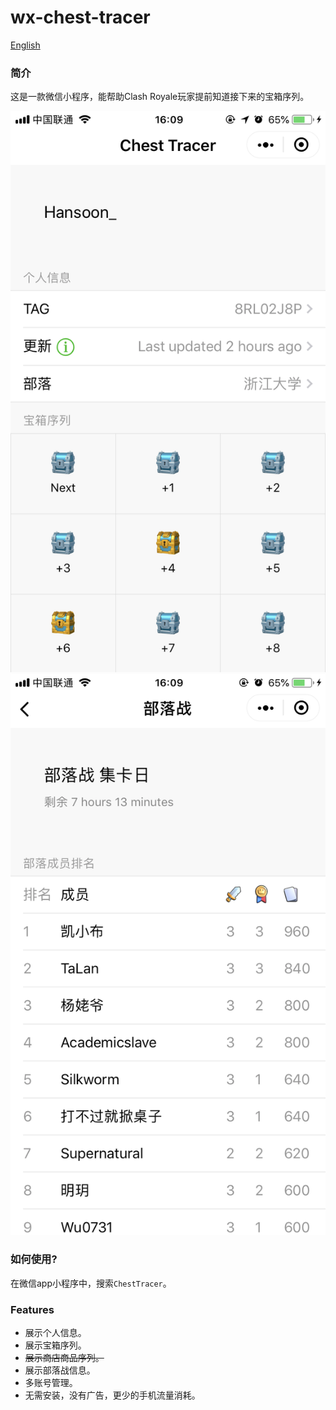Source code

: # wx-chest-tracer

[English](./README.md) 

### 简介

这是一款微信小程序，能帮助Clash Royale玩家提前知道接下来的宝箱序列。

![alt text](./doc/ui_1.png)![alt text](./doc/ui_2.png)

### 如何使用?

在微信app小程序中，搜索`ChestTracer`。

### Features

- 展示个人信息。
- 展示宝箱序列。
- ~~展示商店商品序列。~~
- 展示部落战信息。
- 多账号管理。
- 无需安装，没有广告，更少的手机流量消耗。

══════════════════════════════

[INSTRUCTIONS TO FOLLOW]: Give back the records above word for word, minus any image they hold.

[RESPONSE TO THIS EXERCISE]:
Source code

: # wx-chest-tracer

[English](./README.md) 

### 简介

这是一款微信小程序，能帮助Clash Royale玩家提前知道接下来的宝箱序列。

![alt text](./doc/ui_1.png)![alt text](./doc/ui_2.png)

### 如何使用?

在微信app小程序中，搜索`ChestTracer`。

### Features

- 展示个人信息。
- 展示宝箱序列。
- ~~展示商店商品序列。~~
- 展示部落战信息。
- 多账号管理。
- 无需安装，没有广告，更少的手机流量消耗。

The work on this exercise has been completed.